## WHAT IS NEEDED
Copy out every record below exactly as written, but leave out any pictures.

══ INFORMATION SUPPLIED ══

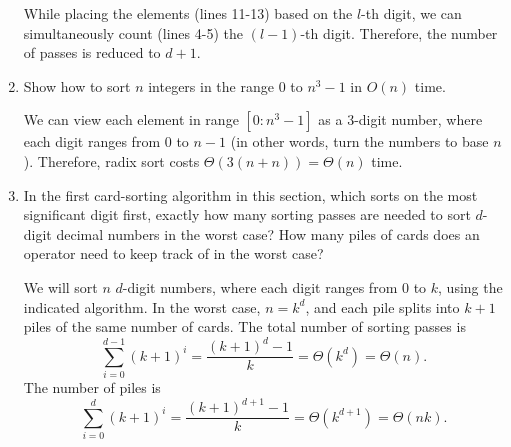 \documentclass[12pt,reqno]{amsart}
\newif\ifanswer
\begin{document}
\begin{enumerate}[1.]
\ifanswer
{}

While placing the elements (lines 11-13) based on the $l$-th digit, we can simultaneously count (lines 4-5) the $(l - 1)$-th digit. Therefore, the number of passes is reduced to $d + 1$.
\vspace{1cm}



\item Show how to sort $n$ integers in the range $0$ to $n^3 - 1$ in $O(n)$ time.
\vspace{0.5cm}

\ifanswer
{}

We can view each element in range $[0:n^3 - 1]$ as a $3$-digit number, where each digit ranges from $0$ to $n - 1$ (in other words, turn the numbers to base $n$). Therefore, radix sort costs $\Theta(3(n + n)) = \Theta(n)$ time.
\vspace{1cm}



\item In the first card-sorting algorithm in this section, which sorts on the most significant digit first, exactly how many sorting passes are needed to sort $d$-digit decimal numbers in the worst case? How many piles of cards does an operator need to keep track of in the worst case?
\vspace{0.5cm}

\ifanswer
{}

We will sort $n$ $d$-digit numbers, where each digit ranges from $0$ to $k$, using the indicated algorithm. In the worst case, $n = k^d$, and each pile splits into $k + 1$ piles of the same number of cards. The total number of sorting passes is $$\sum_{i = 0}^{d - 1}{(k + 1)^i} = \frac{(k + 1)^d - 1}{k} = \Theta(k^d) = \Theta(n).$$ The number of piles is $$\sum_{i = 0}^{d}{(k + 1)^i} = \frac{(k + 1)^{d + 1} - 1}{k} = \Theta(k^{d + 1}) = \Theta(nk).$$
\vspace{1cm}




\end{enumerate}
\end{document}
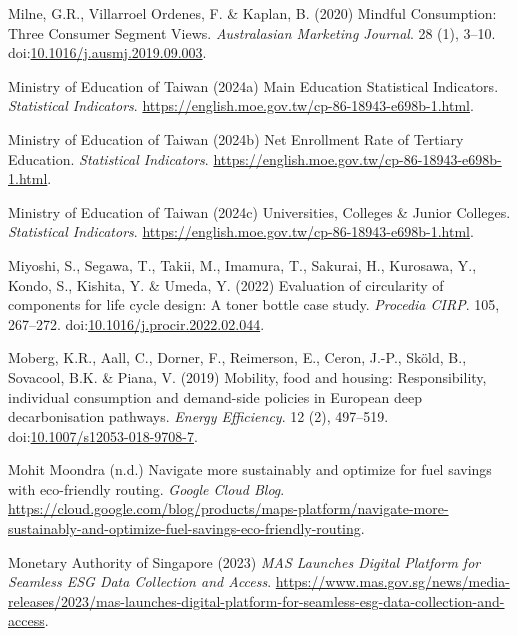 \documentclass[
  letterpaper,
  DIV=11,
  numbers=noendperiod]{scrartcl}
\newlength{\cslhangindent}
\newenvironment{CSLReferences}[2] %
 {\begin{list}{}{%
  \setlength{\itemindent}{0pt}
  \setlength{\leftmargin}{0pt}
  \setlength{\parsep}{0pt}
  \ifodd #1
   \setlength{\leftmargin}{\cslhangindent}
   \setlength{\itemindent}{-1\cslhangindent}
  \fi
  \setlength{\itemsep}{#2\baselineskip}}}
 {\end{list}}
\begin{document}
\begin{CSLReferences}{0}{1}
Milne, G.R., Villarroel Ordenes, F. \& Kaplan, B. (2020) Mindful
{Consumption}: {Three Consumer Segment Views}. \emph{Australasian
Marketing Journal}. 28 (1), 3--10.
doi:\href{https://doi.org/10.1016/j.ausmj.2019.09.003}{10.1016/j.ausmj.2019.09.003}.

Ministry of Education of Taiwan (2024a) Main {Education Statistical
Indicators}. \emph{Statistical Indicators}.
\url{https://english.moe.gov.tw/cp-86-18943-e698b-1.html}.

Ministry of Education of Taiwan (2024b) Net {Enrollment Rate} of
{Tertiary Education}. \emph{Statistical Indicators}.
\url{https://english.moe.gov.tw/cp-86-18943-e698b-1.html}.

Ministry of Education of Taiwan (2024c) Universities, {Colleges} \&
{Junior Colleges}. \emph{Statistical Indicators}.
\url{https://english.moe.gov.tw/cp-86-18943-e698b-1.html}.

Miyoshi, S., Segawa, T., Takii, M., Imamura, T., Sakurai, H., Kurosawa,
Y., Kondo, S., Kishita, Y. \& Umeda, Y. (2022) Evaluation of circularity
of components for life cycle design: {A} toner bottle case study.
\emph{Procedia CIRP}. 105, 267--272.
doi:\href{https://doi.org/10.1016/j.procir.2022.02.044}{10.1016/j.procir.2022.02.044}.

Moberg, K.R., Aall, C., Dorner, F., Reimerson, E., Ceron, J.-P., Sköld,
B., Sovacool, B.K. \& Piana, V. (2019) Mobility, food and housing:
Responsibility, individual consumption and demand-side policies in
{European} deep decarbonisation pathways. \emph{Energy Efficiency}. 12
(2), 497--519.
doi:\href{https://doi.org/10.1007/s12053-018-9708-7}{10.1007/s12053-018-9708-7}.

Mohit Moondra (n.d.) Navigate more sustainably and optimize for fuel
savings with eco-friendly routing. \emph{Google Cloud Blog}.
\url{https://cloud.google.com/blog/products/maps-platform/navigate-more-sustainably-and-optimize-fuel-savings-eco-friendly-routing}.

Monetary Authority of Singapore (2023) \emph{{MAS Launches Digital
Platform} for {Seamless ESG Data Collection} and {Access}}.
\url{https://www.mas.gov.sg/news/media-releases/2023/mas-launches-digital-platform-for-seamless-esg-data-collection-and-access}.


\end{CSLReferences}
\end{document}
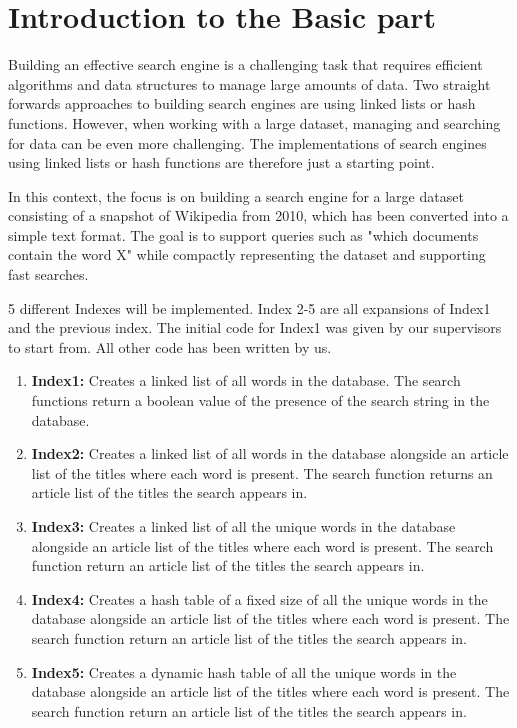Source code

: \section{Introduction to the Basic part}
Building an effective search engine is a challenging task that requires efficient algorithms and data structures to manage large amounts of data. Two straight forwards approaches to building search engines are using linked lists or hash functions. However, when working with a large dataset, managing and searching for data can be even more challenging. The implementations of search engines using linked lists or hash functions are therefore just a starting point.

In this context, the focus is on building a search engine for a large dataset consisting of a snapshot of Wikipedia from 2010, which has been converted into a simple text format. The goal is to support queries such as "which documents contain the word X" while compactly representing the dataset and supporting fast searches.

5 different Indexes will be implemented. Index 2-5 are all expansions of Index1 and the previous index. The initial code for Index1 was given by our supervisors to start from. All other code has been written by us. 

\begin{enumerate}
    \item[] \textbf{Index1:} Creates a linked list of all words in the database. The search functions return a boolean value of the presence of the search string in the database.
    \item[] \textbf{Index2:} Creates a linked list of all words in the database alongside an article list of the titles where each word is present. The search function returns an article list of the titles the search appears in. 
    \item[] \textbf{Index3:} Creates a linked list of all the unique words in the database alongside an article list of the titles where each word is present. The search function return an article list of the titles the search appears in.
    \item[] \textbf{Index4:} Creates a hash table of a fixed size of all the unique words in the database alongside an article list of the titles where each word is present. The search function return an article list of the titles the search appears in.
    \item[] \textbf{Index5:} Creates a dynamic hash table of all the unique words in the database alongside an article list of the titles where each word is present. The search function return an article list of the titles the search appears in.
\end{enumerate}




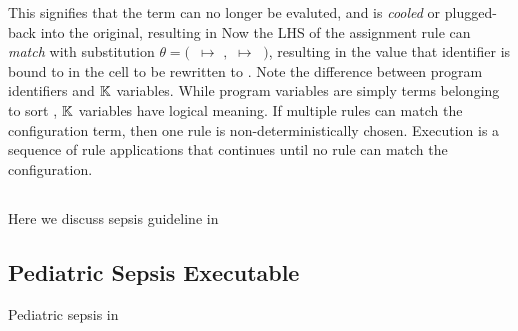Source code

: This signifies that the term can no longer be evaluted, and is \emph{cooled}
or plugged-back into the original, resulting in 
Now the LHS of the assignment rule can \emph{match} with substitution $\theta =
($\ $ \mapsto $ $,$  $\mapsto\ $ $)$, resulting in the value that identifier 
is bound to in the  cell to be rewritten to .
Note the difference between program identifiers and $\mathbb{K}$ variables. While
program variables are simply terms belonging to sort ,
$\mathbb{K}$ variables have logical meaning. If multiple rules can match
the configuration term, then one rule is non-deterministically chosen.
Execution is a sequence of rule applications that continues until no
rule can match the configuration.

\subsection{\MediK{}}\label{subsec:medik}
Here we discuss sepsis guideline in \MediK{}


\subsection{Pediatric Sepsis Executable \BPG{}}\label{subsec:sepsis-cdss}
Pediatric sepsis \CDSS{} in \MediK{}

═══

## RESPONSE
 \documentclass[12pt,reqno]{amsart}
\newif\ifanswer
\begin{document}
\begin{enumerate}[1.]
\ifanswer
{}

While placing the elements (lines 11-13) based on the $l$-th digit, we can simultaneously count (lines 4-5) the $(l - 1)$-th digit. Therefore, the number of passes is reduced to $d + 1$.
\vspace{1cm}



\item Show how to sort $n$ integers in the range $0$ to $n^3 - 1$ in $O(n)$ time.
\vspace{0.5cm}

\ifanswer
{}

We can view each element in range $[0:n^3 - 1]$ as a $3$-digit number, where each digit ranges from $0$ to $n - 1$ (in other words, turn the numbers to base $n$). Therefore, radix sort costs $\Theta(3(n + n)) = \Theta(n)$ time.
\vspace{1cm}



\item In the first card-sorting algorithm in this section, which sorts on the most significant digit first, exactly how many sorting passes are needed to sort $d$-digit decimal numbers in the worst case? How many piles of cards does an operator need to keep track of in the worst case?
\vspace{0.5cm}

\ifanswer
{}

We will sort $n$ $d$-digit numbers, where each digit ranges from $0$ to $k$, using the indicated algorithm. In the worst case, $n = k^d$, and each pile splits into $k + 1$ piles of the same number of cards. The total number of sorting passes is $$\sum_{i = 0}^{d - 1}{(k + 1)^i} = \frac{(k + 1)^d - 1}{k} = \Theta(k^d) = \Theta(n).$$ The number of piles is $$\sum_{i = 0}^{d}{(k + 1)^i} = \frac{(k + 1)^{d + 1} - 1}{k} = \Theta(k^{d + 1}) = \Theta(nk).$$
\vspace{1cm}




\end{enumerate}
\end{document}
 \documentclass[
  letterpaper,
  DIV=11,
  numbers=noendperiod]{scrartcl}
\newlength{\cslhangindent}
\newenvironment{CSLReferences}[2] %
 {\begin{list}{}{%
  \setlength{\itemindent}{0pt}
  \setlength{\leftmargin}{0pt}
  \setlength{\parsep}{0pt}
  \ifodd #1
   \setlength{\leftmargin}{\cslhangindent}
   \setlength{\itemindent}{-1\cslhangindent}
  \fi
  \setlength{\itemsep}{#2\baselineskip}}}
 {\end{list}}
\begin{document}
\begin{CSLReferences}{0}{1}
Milne, G.R., Villarroel Ordenes, F. \& Kaplan, B. (2020) Mindful
{Consumption}: {Three Consumer Segment Views}. \emph{Australasian
Marketing Journal}. 28 (1), 3--10.
doi:\href{https://doi.org/10.1016/j.ausmj.2019.09.003}{10.1016/j.ausmj.2019.09.003}.

Ministry of Education of Taiwan (2024a) Main {Education Statistical
Indicators}. \emph{Statistical Indicators}.
\url{https://english.moe.gov.tw/cp-86-18943-e698b-1.html}.

Ministry of Education of Taiwan (2024b) Net {Enrollment Rate} of
{Tertiary Education}. \emph{Statistical Indicators}.
\url{https://english.moe.gov.tw/cp-86-18943-e698b-1.html}.

Ministry of Education of Taiwan (2024c) Universities, {Colleges} \&
{Junior Colleges}. \emph{Statistical Indicators}.
\url{https://english.moe.gov.tw/cp-86-18943-e698b-1.html}.

Miyoshi, S., Segawa, T., Takii, M., Imamura, T., Sakurai, H., Kurosawa,
Y., Kondo, S., Kishita, Y. \& Umeda, Y. (2022) Evaluation of circularity
of components for life cycle design: {A} toner bottle case study.
\emph{Procedia CIRP}. 105, 267--272.
doi:\href{https://doi.org/10.1016/j.procir.2022.02.044}{10.1016/j.procir.2022.02.044}.

Moberg, K.R., Aall, C., Dorner, F., Reimerson, E., Ceron, J.-P., Sköld,
B., Sovacool, B.K. \& Piana, V. (2019) Mobility, food and housing:
Responsibility, individual consumption and demand-side policies in
{European} deep decarbonisation pathways. \emph{Energy Efficiency}. 12
(2), 497--519.
doi:\href{https://doi.org/10.1007/s12053-018-9708-7}{10.1007/s12053-018-9708-7}.

Mohit Moondra (n.d.) Navigate more sustainably and optimize for fuel
savings with eco-friendly routing. \emph{Google Cloud Blog}.
\url{https://cloud.google.com/blog/products/maps-platform/navigate-more-sustainably-and-optimize-fuel-savings-eco-friendly-routing}.

Monetary Authority of Singapore (2023) \emph{{MAS Launches Digital
Platform} for {Seamless ESG Data Collection} and {Access}}.
\url{https://www.mas.gov.sg/news/media-releases/2023/mas-launches-digital-platform-for-seamless-esg-data-collection-and-access}.


\end{CSLReferences}
\end{document}
Source code

: \section{Introduction to the Basic part}
Building an effective search engine is a challenging task that requires efficient algorithms and data structures to manage large amounts of data. Two straight forwards approaches to building search engines are using linked lists or hash functions. However, when working with a large dataset, managing and searching for data can be even more challenging. The implementations of search engines using linked lists or hash functions are therefore just a starting point.

In this context, the focus is on building a search engine for a large dataset consisting of a snapshot of Wikipedia from 2010, which has been converted into a simple text format. The goal is to support queries such as "which documents contain the word X" while compactly representing the dataset and supporting fast searches.

5 different Indexes will be implemented. Index 2-5 are all expansions of Index1 and the previous index. The initial code for Index1 was given by our supervisors to start from. All other code has been written by us. 

\begin{enumerate}
    \item[] \textbf{Index1:} Creates a linked list of all words in the database. The search functions return a boolean value of the presence of the search string in the database.
    \item[] \textbf{Index2:} Creates a linked list of all words in the database alongside an article list of the titles where each word is present. The search function returns an article list of the titles the search appears in. 
    \item[] \textbf{Index3:} Creates a linked list of all the unique words in the database alongside an article list of the titles where each word is present. The search function return an article list of the titles the search appears in.
    \item[] \textbf{Index4:} Creates a hash table of a fixed size of all the unique words in the database alongside an article list of the titles where each word is present. The search function return an article list of the titles the search appears in.
    \item[] \textbf{Index5:} Creates a dynamic hash table of all the unique words in the database alongside an article list of the titles where each word is present. The search function return an article list of the titles the search appears in.
\end{enumerate}




Source code

: This signifies that the term can no longer be evaluted, and is \emph{cooled}
or plugged-back into the original, resulting in 
Now the LHS of the assignment rule can \emph{match} with substitution $\theta =
($\ $ \mapsto $ $,$  $\mapsto\ $ $)$, resulting in the value that identifier 
is bound to in the  cell to be rewritten to .
Note the difference between program identifiers and $\mathbb{K}$ variables. While
program variables are simply terms belonging to sort ,
$\mathbb{K}$ variables have logical meaning. If multiple rules can match
the configuration term, then one rule is non-deterministically chosen.
Execution is a sequence of rule applications that continues until no
rule can match the configuration.

\subsection{\MediK{}}\label{subsec:medik}
Here we discuss sepsis guideline in \MediK{}


\subsection{Pediatric Sepsis Executable \BPG{}}\label{subsec:sepsis-cdss}
Pediatric sepsis \CDSS{} in \MediK{}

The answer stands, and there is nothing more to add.